Find the lines below that contain "wait" and tally them. Return only the total.

▶ DATA EXCERPTS:
* * * * * * * * *
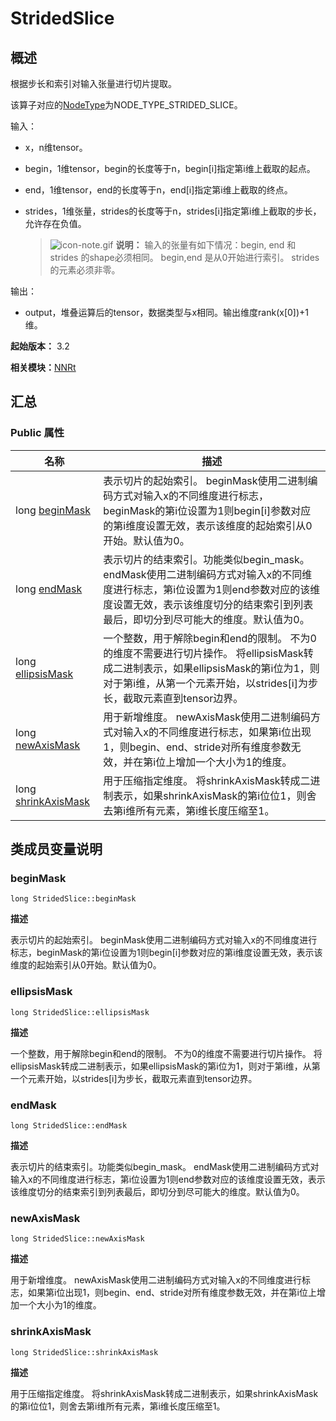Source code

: # StridedSlice


## 概述

根据步长和索引对输入张量进行切片提取。

该算子对应的[NodeType](_n_n_rt_v20.md#nodetype)为NODE_TYPE_STRIDED_SLICE。

输入：

- x，n维tensor。

- begin，1维tensor，begin的长度等于n，begin[i]指定第i维上截取的起点。

- end，1维tensor，end的长度等于n，end[i]指定第i维上截取的终点。

- strides，1维张量，strides的长度等于n，strides[i]指定第i维上截取的步长，允许存在负值。
  > ![icon-note.gif](public_sys-resources/icon-note.gif) **说明：**
  > 输入的张量有如下情况：begin, end 和 strides 的shape必须相同。 begin,end 是从0开始进行索引。 strides 的元素必须非零。

输出：

- output，堆叠运算后的tensor，数据类型与x相同。输出维度rank(x[0])+1维。

**起始版本：** 3.2

**相关模块：**[NNRt](_n_n_rt_v20.md)


## 汇总


### Public 属性

| 名称 | 描述 | 
| -------- | -------- |
| long [beginMask](#beginmask) | 表示切片的起始索引。 beginMask使用二进制编码方式对输入x的不同维度进行标志，beginMask的第i位设置为1则begin[i]参数对应的第i维度设置无效，表示该维度的起始索引从0开始。默认值为0。 | 
| long [endMask](#endmask) | 表示切片的结束索引。功能类似begin_mask。 endMask使用二进制编码方式对输入x的不同维度进行标志，第i位设置为1则end参数对应的该维度设置无效，表示该维度切分的结束索引到列表最后，即切分到尽可能大的维度。默认值为0。 | 
| long [ellipsisMask](#ellipsismask) | 一个整数，用于解除begin和end的限制。 不为0的维度不需要进行切片操作。 将ellipsisMask转成二进制表示，如果ellipsisMask的第i位为1，则对于第i维，从第一个元素开始，以strides[i]为步长，截取元素直到tensor边界。 | 
| long [newAxisMask](#newaxismask) | 用于新增维度。 newAxisMask使用二进制编码方式对输入x的不同维度进行标志，如果第i位出现1，则begin、end、stride对所有维度参数无效，并在第i位上增加一个大小为1的维度。 | 
| long [shrinkAxisMask](#shrinkaxismask) | 用于压缩指定维度。 将shrinkAxisMask转成二进制表示，如果shrinkAxisMask的第i位位1，则舍去第i维所有元素，第i维长度压缩至1。 | 


## 类成员变量说明


### beginMask

```
long StridedSlice::beginMask
```

**描述**


表示切片的起始索引。 beginMask使用二进制编码方式对输入x的不同维度进行标志，beginMask的第i位设置为1则begin[i]参数对应的第i维度设置无效，表示该维度的起始索引从0开始。默认值为0。


### ellipsisMask

```
long StridedSlice::ellipsisMask
```

**描述**


一个整数，用于解除begin和end的限制。 不为0的维度不需要进行切片操作。 将ellipsisMask转成二进制表示，如果ellipsisMask的第i位为1，则对于第i维，从第一个元素开始，以strides[i]为步长，截取元素直到tensor边界。


### endMask

```
long StridedSlice::endMask
```

**描述**


表示切片的结束索引。功能类似begin_mask。 endMask使用二进制编码方式对输入x的不同维度进行标志，第i位设置为1则end参数对应的该维度设置无效，表示该维度切分的结束索引到列表最后，即切分到尽可能大的维度。默认值为0。


### newAxisMask

```
long StridedSlice::newAxisMask
```

**描述**


用于新增维度。 newAxisMask使用二进制编码方式对输入x的不同维度进行标志，如果第i位出现1，则begin、end、stride对所有维度参数无效，并在第i位上增加一个大小为1的维度。


### shrinkAxisMask

```
long StridedSlice::shrinkAxisMask
```

**描述**


用于压缩指定维度。 将shrinkAxisMask转成二进制表示，如果shrinkAxisMask的第i位位1，则舍去第i维所有元素，第i维长度压缩至1。
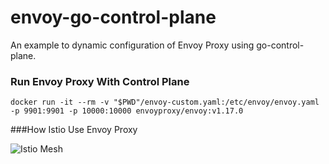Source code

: # envoy-go-control-plane
An example to dynamic configuration of Envoy Proxy using go-control-plane.

### Run Envoy Proxy With Control Plane

```docker run -it --rm -v "$PWD"/envoy-custom.yaml:/etc/envoy/envoy.yaml -p 9901:9901 -p 10000:10000 envoyproxy/envoy:v1.17.0```

###How Istio Use Envoy Proxy

![Istio Mesh](istio.png)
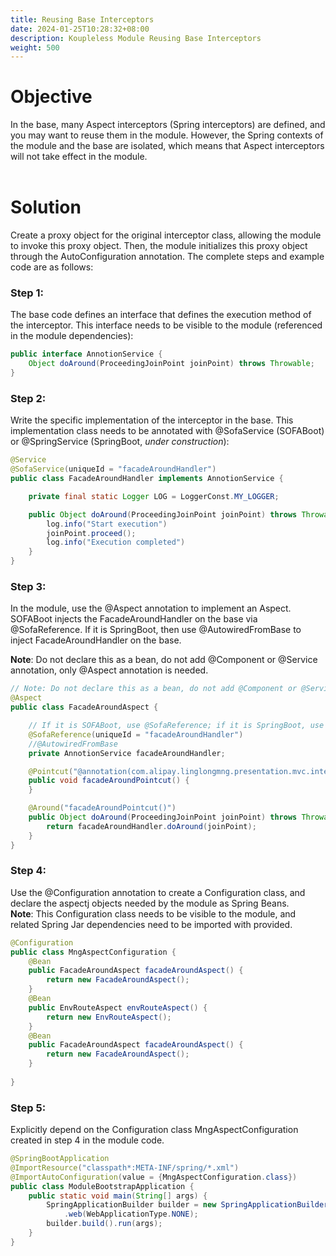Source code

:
 ```yaml
---
title: Reusing Base Interceptors
date: 2024-01-25T10:28:32+08:00
description: Koupleless Module Reusing Base Interceptors
weight: 500
---
```


# Objective
In the base, many Aspect interceptors (Spring interceptors) are defined, and you may want to reuse them in the module. However, the Spring contexts of the module and the base are isolated, which means that Aspect interceptors will not take effect in the module.<br/><br/>

# Solution
Create a proxy object for the original interceptor class, allowing the module to invoke this proxy object. Then, the module initializes this proxy object through the AutoConfiguration annotation. The complete steps and example code are as follows:

### Step 1:
The base code defines an interface that defines the execution method of the interceptor. This interface needs to be visible to the module (referenced in the module dependencies):
```java
public interface AnnotionService {
    Object doAround(ProceedingJoinPoint joinPoint) throws Throwable;
}
```

### Step 2:
Write the specific implementation of the interceptor in the base. This implementation class needs to be annotated with @SofaService (SOFABoot) or @SpringService (SpringBoot, _under construction_): 
```java
@Service
@SofaService(uniqueId = "facadeAroundHandler")
public class FacadeAroundHandler implements AnnotionService {

    private final static Logger LOG = LoggerConst.MY_LOGGER;

    public Object doAround(ProceedingJoinPoint joinPoint) throws Throwable {
        log.info("Start execution")
        joinPoint.proceed();
        log.info("Execution completed")
    }
}
```

### Step 3:
In the module, use the @Aspect annotation to implement an Aspect. SOFABoot injects the FacadeAroundHandler on the base via @SofaReference. If it is SpringBoot, then use @AutowiredFromBase to inject FacadeAroundHandler on the base.
<br />

**Note**: Do not declare this as a bean, do not add @Component or @Service annotation, only @Aspect annotation is needed.
```java
// Note: Do not declare this as a bean, do not add @Component or @Service annotation
@Aspect
public class FacadeAroundAspect {

    // If it is SOFABoot, use @SofaReference; if it is SpringBoot, use @AutowiredFromBase.
    @SofaReference(uniqueId = "facadeAroundHandler")
    //@AutowiredFromBase
    private AnnotionService facadeAroundHandler;

    @Pointcut("@annotation(com.alipay.linglongmng.presentation.mvc.interceptor.FacadeAround)")
    public void facadeAroundPointcut() {
    }

    @Around("facadeAroundPointcut()")
    public Object doAround(ProceedingJoinPoint joinPoint) throws Throwable {
        return facadeAroundHandler.doAround(joinPoint);
    }
}
```

### Step 4:
Use the @Configuration annotation to create a Configuration class, and declare the aspectj objects needed by the module as Spring Beans. <br />**Note**: This Configuration class needs to be visible to the module, and related Spring Jar dependencies need to be imported with <scope>provided</scope>.
```java
@Configuration
public class MngAspectConfiguration {
    @Bean
    public FacadeAroundAspect facadeAroundAspect() {
        return new FacadeAroundAspect();
    }
    @Bean
    public EnvRouteAspect envRouteAspect() {
        return new EnvRouteAspect();
    }
    @Bean
    public FacadeAroundAspect facadeAroundAspect() {
        return new FacadeAroundAspect();
    }
    
}
```

### Step 5: 
Explicitly depend on the Configuration class MngAspectConfiguration created in step 4 in the module code.
```java
@SpringBootApplication
@ImportResource("classpath*:META-INF/spring/*.xml")
@ImportAutoConfiguration(value = {MngAspectConfiguration.class})
public class ModuleBootstrapApplication {
    public static void main(String[] args) {
        SpringApplicationBuilder builder = new SpringApplicationBuilder(ModuleBootstrapApplication.class)
        	.web(WebApplicationType.NONE);
        builder.build().run(args);
    }
}
```

<br/>
<br/>
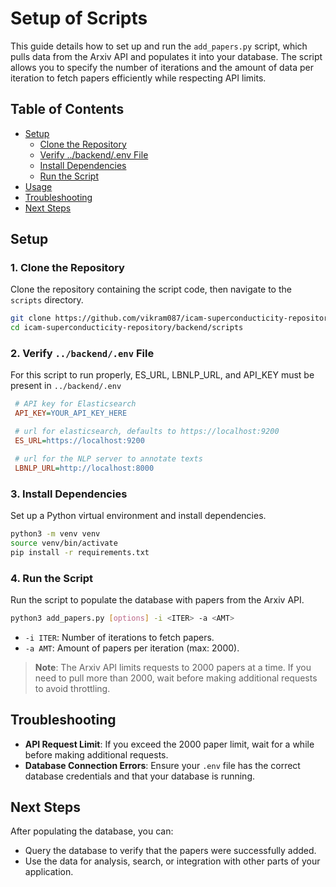 # Setup of Scripts

This guide details how to set up and run the `add_papers.py` script, which pulls data from the Arxiv API and populates it into your database. The script allows you to specify the number of iterations and the amount of data per iteration to fetch papers efficiently while respecting API limits.

## Table of Contents
- [Setup](#setup)
  - [Clone the Repository](#1-clone-the-repository)
  - [Verify ../backend/.env File](#2-verify-backendenv-file)
  - [Install Dependencies](#3-install-dependencies)
  - [Run the Script](#4-run-the-script)
- [Usage](#usage)
- [Troubleshooting](#troubleshooting)
- [Next Steps](#next-steps)

## Setup

### 1. Clone the Repository

Clone the repository containing the script code, then navigate to the `scripts` directory.

   ```bash
   git clone https://github.com/vikram087/icam-superconducticity-repository.git
   cd icam-superconducticity-repository/backend/scripts
   ```

### 2. Verify `../backend/.env` File

For this script to run properly, ES_URL, LBNLP_URL, and API_KEY must be present in `../backend/.env`

   ```ini
    # API key for Elasticsearch
    API_KEY=YOUR_API_KEY_HERE

    # url for elasticsearch, defaults to https://localhost:9200
    ES_URL=https://localhost:9200

    # url for the NLP server to annotate texts
    LBNLP_URL=http://localhost:8000
   ```

### 3. Install Dependencies

Set up a Python virtual environment and install dependencies.

   ```bash
   python3 -m venv venv
   source venv/bin/activate
   pip install -r requirements.txt
   ```

### 4. Run the Script

Run the script to populate the database with papers from the Arxiv API.

   ```bash
   python3 add_papers.py [options] -i <ITER> -a <AMT>
   ```

   - `-i ITER`: Number of iterations to fetch papers.
   - `-a AMT`: Amount of papers per iteration (max: 2000).

   > **Note**: The Arxiv API limits requests to 2000 papers at a time. If you need to pull more than 2000, wait before making additional requests to avoid throttling.

## Troubleshooting

- **API Request Limit**: If you exceed the 2000 paper limit, wait for a while before making additional requests.
- **Database Connection Errors**: Ensure your `.env` file has the correct database credentials and that your database is running.

## Next Steps

After populating the database, you can:
- Query the database to verify that the papers were successfully added.
- Use the data for analysis, search, or integration with other parts of your application.
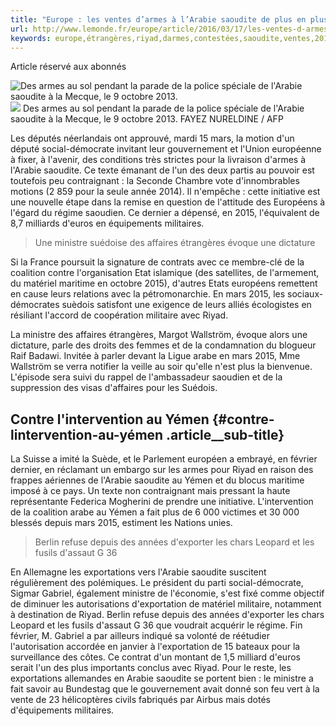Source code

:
 ```yaml
---
title: "Europe : les ventes d’armes à l’Arabie saoudite de plus en plus contestées"
url: http://www.lemonde.fr/europe/article/2016/03/17/les-ventes-d-armes-a-l-arabie-saoudite-de-plus-en-plus-contestees-en-europe_4884279_3214.html
keywords: europe,étrangères,riyad,darmes,contestées,saoudite,ventes,2015,évoque,15,yémen,larabie,mars,ministre
---
```

Article réservé aux abonnés

![Des armes au sol pendant la parade de la police spéciale de l\'Arabie saoudite à la Mecque, le 9 octobre 2013.](https://img.lemde.fr/2016/03/17/0/0/4256/2832/688/0/60/0/c4ca2a6_13514-jux69k.jpg) ![](https://img.lemde.fr/2016/03/17/0/0/4256/2832/688/0/60/0/c4ca2a6_13514-jux69k.jpg) Des armes au sol pendant la parade de la police spéciale de l\'Arabie saoudite à la Mecque, le 9 octobre 2013. FAYEZ NURELDINE / AFP

Les députés néerlandais ont approuvé, mardi 15 mars, la motion d'un député social-démocrate invitant leur gouvernement et l'Union européenne à fixer, à l'avenir, des conditions très strictes pour la livraison d'armes à l'Arabie saoudite. Ce texte émanant de l'un des deux partis au pouvoir est toutefois peu contraignant : la Seconde Chambre vote d'innombrables motions (2 859 pour la seule année 2014). Il n'empêche : cette initiative est une nouvelle étape dans la remise en question de l'attitude des Européens à l'égard du régime saoudien. Ce dernier a dépensé, en 2015, l'équivalent de 8,7 milliards d'euros en équipements militaires.

> Une ministre suédoise des affaires étrangères évoque une dictature

Si la France poursuit la signature de contrats avec ce membre-clé de la coalition contre l'organisation Etat islamique (des satellites, de l'armement, du matériel maritime en octobre 2015), d'autres Etats européens remettent en cause leurs relations avec la pétromonarchie. En mars 2015, les sociaux-démocrates suèdois satisfont une exigence de leurs alliés écologistes en résiliant l'accord de coopération militaire avec Riyad.

La ministre des affaires étrangères, Margot Wallström, évoque alors une dictature, parle des droits des femmes et de la condamnation du blogueur Raif Badawi. Invitée à parler devant la Ligue arabe en mars 2015, Mme Wallström se verra notifier la veille au soir qu'elle n'est plus la bienvenue. L'épisode sera suivi du rappel de l'ambassadeur saoudien et de la suppression des visas d'affaires pour les Suédois.

Contre l'intervention au Yémen {#contre-lintervention-au-yémen .article__sub-title}
------------------------------

La Suisse a imité la Suède, et le Parlement européen a embrayé, en février dernier, en réclamant un embargo sur les armes pour Riyad en raison des frappes aériennes de l'Arabie saoudite au Yémen et du blocus maritime imposé à ce pays. Un texte non contraignant mais pressant la haute représentante Federica Mogherini de prendre une initiative. L'intervention de la coalition arabe au Yémen a fait plus de 6 000 victimes et 30 000 blessés depuis mars 2015, estiment les Nations unies.

> Berlin refuse depuis des années d'exporter les chars Leopard et les fusils d'assaut G 36

En Allemagne les exportations vers l'Arabie saoudite suscitent régulièrement des polémiques. Le président du parti social-démocrate, Sigmar Gabriel, également ministre de l'économie, s'est fixé comme objectif de diminuer les autorisations d'exportation de matériel militaire, notamment à destination de Riyad. Berlin refuse depuis des années d'exporter les chars Leopard et les fusils d'assaut G 36 que voudrait acquérir le régime. Fin février, M. Gabriel a par ailleurs indiqué sa volonté de réétudier l'autorisation accordée en janvier à l'exportation de 15 bateaux pour la surveillance des côtes. Ce contrat d'un montant de 1,5 milliard d'euros serait l'un des plus importants conclus avec Riyad. Pour le reste, les exportations allemandes en Arabie saoudite se portent bien : le ministre a fait savoir au Bundestag que le gouvernement avait donné son feu vert à la vente de 23 hélicoptères civils fabriqués par Airbus mais dotés d'équipements militaires.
* * * * * * * * *
▶ RESPONSE TO THE EXERCISE:
2